There are other things that are difficult, but my point is, a canonical theology at this point would help you see that this is what’s gone wrong in the land. This is what’s gone terribly wrong, and we expect at the end of Judges, given what we already know about the theology of God’s holiness and God’s Law and God as the creator and God as the judge, if something doesn’t change, this nation has had it. We would know this, or we would expect this. What does happen in Samuel is that the God who gave them rest in the land and the God who turns them over to their own sins in Judges is the God of history who had a new plan in Samuel. It’s easy to bypass the significance of Samuel to the biblical record.

He’s kind of a bridge maker. He’s the last judge and kind of a prophet and leads into the monarchy. But let’s be careful to see here Samuel is a very strong and godly leader who helps Israel get back on a better footing because in 2 Samuel 1-7, I think the major theme is the God who protects his own glory. He protects his own glory first of all in kind of a tragic comedy scene in chapters 1-7. You remember the Philistines defeat Israel and capture the Ark of God. They figure they’ve got God in this box, and they take the Ark and do what they would have always have done in the ancient world with any religious artifact from a defeated people, they take it, and they put it in their temple. What’s that show? Their god’s bigger.

Right. Their god’s more powerful; otherwise, they couldn’t have won. Well, what happens, then the next day, you have the image of the Philistines’ god bowing down to the Ark of the covenant, you know, hands cut off, defaced, and then a plague breaks out, mice and tumors, and most scholars indicate that the word really is hemorrhoids, you know?

So the people are uncomfortable with their affliction, then they got rodents.

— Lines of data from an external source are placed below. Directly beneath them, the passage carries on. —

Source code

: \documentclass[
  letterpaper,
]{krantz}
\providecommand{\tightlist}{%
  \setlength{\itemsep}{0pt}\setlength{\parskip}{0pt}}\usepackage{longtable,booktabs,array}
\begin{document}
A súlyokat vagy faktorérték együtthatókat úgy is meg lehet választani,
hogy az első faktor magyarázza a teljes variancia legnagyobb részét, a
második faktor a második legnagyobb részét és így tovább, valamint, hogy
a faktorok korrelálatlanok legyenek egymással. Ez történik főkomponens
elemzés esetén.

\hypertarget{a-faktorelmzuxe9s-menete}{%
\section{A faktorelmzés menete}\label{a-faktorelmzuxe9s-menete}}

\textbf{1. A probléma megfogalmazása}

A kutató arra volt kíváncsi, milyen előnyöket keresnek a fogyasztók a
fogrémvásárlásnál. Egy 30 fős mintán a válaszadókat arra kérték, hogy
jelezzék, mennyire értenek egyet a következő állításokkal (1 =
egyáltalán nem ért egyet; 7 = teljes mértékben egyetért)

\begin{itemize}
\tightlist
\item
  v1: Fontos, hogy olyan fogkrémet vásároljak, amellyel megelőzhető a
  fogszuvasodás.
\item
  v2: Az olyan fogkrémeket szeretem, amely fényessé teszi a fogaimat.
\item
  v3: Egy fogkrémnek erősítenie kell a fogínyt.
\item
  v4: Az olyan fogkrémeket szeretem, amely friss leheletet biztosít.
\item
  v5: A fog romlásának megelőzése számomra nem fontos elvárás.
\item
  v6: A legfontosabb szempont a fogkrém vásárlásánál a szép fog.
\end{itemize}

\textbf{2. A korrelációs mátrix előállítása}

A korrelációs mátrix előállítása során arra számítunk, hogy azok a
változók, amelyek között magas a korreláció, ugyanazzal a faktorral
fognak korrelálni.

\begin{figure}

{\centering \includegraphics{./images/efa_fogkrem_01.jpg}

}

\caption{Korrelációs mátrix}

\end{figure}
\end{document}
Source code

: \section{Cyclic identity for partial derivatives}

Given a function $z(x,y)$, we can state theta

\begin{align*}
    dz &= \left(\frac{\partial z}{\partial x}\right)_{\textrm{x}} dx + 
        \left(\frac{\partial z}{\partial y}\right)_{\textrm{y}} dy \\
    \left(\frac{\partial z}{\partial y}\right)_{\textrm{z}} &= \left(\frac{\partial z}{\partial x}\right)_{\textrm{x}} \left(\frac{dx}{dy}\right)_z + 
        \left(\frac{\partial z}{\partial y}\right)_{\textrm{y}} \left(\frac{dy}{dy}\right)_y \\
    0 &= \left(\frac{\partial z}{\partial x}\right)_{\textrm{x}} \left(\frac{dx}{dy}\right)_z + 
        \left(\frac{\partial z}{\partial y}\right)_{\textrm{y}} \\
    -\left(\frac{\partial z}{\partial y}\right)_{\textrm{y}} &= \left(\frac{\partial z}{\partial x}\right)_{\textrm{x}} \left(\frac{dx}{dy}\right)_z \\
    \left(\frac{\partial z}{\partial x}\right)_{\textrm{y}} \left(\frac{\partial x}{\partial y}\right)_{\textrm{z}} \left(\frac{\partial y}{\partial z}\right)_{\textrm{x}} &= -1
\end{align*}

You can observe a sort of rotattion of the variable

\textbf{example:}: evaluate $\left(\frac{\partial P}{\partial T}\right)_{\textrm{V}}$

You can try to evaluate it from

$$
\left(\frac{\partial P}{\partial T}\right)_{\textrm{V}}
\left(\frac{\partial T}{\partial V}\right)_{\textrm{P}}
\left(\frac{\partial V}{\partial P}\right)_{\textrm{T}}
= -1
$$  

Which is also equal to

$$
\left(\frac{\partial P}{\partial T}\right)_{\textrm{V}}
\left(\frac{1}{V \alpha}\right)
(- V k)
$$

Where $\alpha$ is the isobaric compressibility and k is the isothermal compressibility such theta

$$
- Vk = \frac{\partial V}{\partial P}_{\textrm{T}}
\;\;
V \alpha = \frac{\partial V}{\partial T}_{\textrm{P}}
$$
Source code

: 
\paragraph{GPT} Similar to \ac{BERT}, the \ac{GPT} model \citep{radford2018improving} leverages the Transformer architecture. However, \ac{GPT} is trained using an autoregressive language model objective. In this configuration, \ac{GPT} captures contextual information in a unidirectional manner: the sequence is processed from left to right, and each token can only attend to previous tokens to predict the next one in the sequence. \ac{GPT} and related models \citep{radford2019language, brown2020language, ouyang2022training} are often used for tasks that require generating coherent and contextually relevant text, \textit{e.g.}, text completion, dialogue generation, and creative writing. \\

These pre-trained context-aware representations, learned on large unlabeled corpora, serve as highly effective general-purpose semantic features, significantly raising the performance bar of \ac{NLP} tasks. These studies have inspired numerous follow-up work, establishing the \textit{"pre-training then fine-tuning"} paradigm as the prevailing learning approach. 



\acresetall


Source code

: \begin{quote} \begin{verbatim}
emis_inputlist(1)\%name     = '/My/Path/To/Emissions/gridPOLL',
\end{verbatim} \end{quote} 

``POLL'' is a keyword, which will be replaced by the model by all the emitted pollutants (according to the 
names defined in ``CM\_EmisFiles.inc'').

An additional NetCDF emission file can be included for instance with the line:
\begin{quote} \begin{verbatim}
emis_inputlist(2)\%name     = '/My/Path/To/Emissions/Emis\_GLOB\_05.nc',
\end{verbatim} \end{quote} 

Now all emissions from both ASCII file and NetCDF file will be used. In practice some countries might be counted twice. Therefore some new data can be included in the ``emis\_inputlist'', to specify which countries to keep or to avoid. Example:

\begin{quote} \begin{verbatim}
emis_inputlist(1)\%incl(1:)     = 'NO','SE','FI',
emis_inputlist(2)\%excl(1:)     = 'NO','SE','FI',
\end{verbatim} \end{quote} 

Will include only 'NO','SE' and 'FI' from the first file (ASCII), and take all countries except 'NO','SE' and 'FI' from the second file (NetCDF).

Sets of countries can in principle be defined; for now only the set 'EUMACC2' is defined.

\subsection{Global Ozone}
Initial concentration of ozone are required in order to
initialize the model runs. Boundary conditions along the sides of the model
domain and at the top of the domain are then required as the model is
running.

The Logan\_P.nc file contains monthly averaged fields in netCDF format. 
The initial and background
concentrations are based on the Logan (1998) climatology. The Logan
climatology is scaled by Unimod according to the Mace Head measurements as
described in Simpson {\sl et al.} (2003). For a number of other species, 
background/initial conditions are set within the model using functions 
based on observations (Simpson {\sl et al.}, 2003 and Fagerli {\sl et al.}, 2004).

And I don’t know what artisan they put to work doing this—but, you know, they make image of rodents and hemorrhoids, gold ones, and they offer this and send the Ark back. [laughter] 

Israel thought… Remember in battle, why did they bring this Ark out? They thought if the Ark was there…they thought it was magic, see. “If we’ve got the Ark out there, we can’t lose with the Ark.” Well, yes they did, and the Ark could be captured, but when the Philistines thought that they had God in the box here and they had God under control, they found out differently, too. God protects his glory by these events. He also protects his glory by calling Samuel to lead Israel, and Samuel’s a godly man.

His predecessor, Eli, was a good man, but his sons were horrible as you know. And Samuel was a godly man, but his sons aren’t any account either. Well the Bible says they’re worthless men who abused the powers of the priesthood, and that sort of thing. And Israel just says, “Samuel you’re a good man, but your sons, no. Give us a king.” 

Now we enter into a period where some people wonder, is God ruling history? Because you have God in chapters 8-12 instituting the monarchy beginning with Saul. Now it shouldn’t be a surprise to us if we’ve been careful Bible readers. We haven’t mentioned it here, I don’t think this week, but in Genesis 49:10, Jacob blessing his sons says to Judah, “You’ll hold the scepter; you’ll be the ruler.” So one tribe is picked out to rule over the others. It shouldn’t surprise us that the time has come for a king. Also, in Deuteronomy 17, Moses says, “The time will come when you’ll ask for a king. Here are the standards he must live by.” 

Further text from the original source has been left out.